Bottom line: it's of no advantage to Bank A to allow you to do this (at least, without charging a fee).

As Fattie points out in comments, another potential issue is Bank A not knowing any details of Bob's account with Bank B. At least in the UK, there are – at least in principle – ways around this, although I don't know whether any of these ways currently (or ever) existed in the US. I'll come back to this point later.

(The rest of this answer is biased towards the way UK banks operated. The actual practices in the US may not be, or may never have been, the same, but underlying principle – who's going to pay – should carry over.)

Who Pays for the Paperwork?

Up until relatively recently, banking practices all revolved around movement of paper. If Bob (Bank B) receives a cheque from Alice (Bank A), let's consider some of the scenarios and (in simplified terms) what must happen to various bits of paper:

  1. Bob pays it in (deposits it) at his own branch of Bank B. They can make an immediate record against his account (as uncleared funds) and will then send the cheque, via their head office, to Bank A. They will check the balance of Alice's account and accept or decline the cheque accordingly. In "old times", the decision to honour or not the cheque would be made by Alice's branch with Bank A, once the cheque had been sent to them from Bank A's head office.

  2. Bob pays it in at a different branch of Bank B than his own. Essentially the same process as (1). In "old times" a record of Bob's uncleared funds would take longer to appear as account balances would have been held locally.

In both cases, "moving bits of paper" costs money. Bank B's costs would either be taken from Bob directly in the form of fees applied to his account, or indirectly through the "opportunity cost" Bank B makes from having Bob as a customer. Bank A's costs would be taken from Alice in the same way.

  1. Bob presents the cheque for cashing at Alice's branch with Bank A. They would be able to tell immediately whether Alice has sufficient funds to honour the cheque, and will hand over the cash if she does. (Subject to Bob passing whatever identity checks they may want, or be forced, to make).

  2. Bob presents cashes the cheque at a different branch of Bank A. These days the process would be the same. In "old times", when balances were held at branch level, they would either refuse to cash it or would have to manually "clear" the cheque (i.e. phone Alice's branch and ask if there are sufficient funds). There would be undoubtedly be an additional fee (payable on the spot by Bob) for doing this.

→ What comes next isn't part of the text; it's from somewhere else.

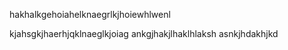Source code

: hakhalkgehoiahelknaegrlkjhoiewhlwenl


kjahsgkjhaerhjqklnaeglkjoiag
ankgjhakjlhaklhlaksh
asnkjhdakhjkd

In these two cases, only Bank A has to "move paper". As before, Alice would either be charged a fee directly, or indirectly from the money the bank makes from having her as a customer.

  1. Bob wants to pay the cheque in at any branch of Bank A. Assuming they have Bob's account details with Bank B (see below), as well as checking whether Alice had sufficient funds they would then have to send appropriate paperwork to Bank B so that they could credit Bob's account.

For their "internal" paperwork, Bank A can charge Alice as in (3,4) above. However, who's going to cover the extra cost of sending the paperwork to Bank B? They would either need some arrangement with Bank B to pay their costs (who would later pass them on to Bob) or they would have to charge Bob an immediate fee for depositing the cheque.

For completeness, there is also:

  1. Bob wants to pay the cheque in at any branch of Bank C (that has no connection with either Alice or Bob). In theory this could be possible, as the "paper transport channels" are in place... Bank C would have to send the cheque to Bank A and the credit-slip/BGC (see below) to Bank B.

Because Bank C has no relation to either party, this would be exceedingly unlikely to happen, unless there was some prior arrangement between banks to allow this (as mhoran_psprep's answer suggests can happen with some Credit Unions). I believe such arrangements have occasionally happened in the past between certain pairs of banks, and currently the UK's Post Office (vaguely equivalent to US Mail/USPS) have arrangements with many UK banks to provide everyday banking services (see Everyday Banking).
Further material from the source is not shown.